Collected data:
---------------

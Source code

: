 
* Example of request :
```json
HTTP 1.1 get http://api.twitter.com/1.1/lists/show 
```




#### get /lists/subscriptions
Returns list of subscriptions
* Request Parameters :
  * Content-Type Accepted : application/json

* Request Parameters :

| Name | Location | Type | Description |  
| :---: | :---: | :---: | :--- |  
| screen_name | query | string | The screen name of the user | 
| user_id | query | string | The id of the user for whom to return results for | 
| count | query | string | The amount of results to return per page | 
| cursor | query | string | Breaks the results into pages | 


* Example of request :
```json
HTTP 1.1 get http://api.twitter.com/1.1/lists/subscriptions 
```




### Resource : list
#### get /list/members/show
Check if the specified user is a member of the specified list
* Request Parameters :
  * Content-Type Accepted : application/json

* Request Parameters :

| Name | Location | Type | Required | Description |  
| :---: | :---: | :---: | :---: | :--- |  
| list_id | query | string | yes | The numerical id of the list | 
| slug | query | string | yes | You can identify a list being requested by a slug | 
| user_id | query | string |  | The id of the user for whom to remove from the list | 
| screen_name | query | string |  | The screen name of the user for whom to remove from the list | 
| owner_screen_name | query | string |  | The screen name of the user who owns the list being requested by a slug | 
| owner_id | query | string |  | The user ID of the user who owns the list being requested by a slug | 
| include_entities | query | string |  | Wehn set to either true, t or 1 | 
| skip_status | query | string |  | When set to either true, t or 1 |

---------------

**Work instructions:**
Lines of the data that include the string "screen" are to be counted; report the total by itself.

**Solution to the exercise:**
3